Assigned task: Retype the data below verbatim; pictures do not belong in the copy.

Provided records:
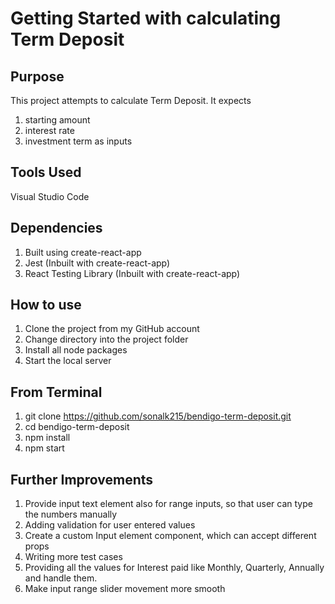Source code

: # Getting Started with calculating Term Deposit

## **Purpose**
This project attempts to calculate Term Deposit. It expects 
  1. starting amount
  2. interest rate
  3. investment term
as inputs

## **Tools Used**
  Visual Studio Code

## **Dependencies**
  1. Built using create-react-app
  2. Jest (Inbuilt with create-react-app)
  3. React Testing Library (Inbuilt with create-react-app)

## **How to use**
1. Clone the project from my GitHub account
2. Change directory into the project folder
3. Install all node packages
4. Start the local server


## **From Terminal**
1. git clone https://github.com/sonalk215/bendigo-term-deposit.git
2. cd bendigo-term-deposit
3. npm install
4. npm start


## **Further Improvements**
1. Provide input text element also for range inputs, so that user can type the numbers manually
2.  Adding validation for user entered values
3. Create a custom Input element component, which can accept different props
4. Writing more test cases
5. Providing all the values for Interest paid like Monthly, Quarterly, Annually and handle them.
6. Make input range slider movement more smooth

Answer section:
Source code

: # Getting Started with calculating Term Deposit

## **Purpose**
This project attempts to calculate Term Deposit. It expects 
  1. starting amount
  2. interest rate
  3. investment term
as inputs

## **Tools Used**
  Visual Studio Code

## **Dependencies**
  1. Built using create-react-app
  2. Jest (Inbuilt with create-react-app)
  3. React Testing Library (Inbuilt with create-react-app)

## **How to use**
1. Clone the project from my GitHub account
2. Change directory into the project folder
3. Install all node packages
4. Start the local server


## **From Terminal**
1. git clone https://github.com/sonalk215/bendigo-term-deposit.git
2. cd bendigo-term-deposit
3. npm install
4. npm start


## **Further Improvements**
1. Provide input text element also for range inputs, so that user can type the numbers manually
2.  Adding validation for user entered values
3. Create a custom Input element component, which can accept different props
4. Writing more test cases
5. Providing all the values for Interest paid like Monthly, Quarterly, Annually and handle them.
6. Make input range slider movement more smooth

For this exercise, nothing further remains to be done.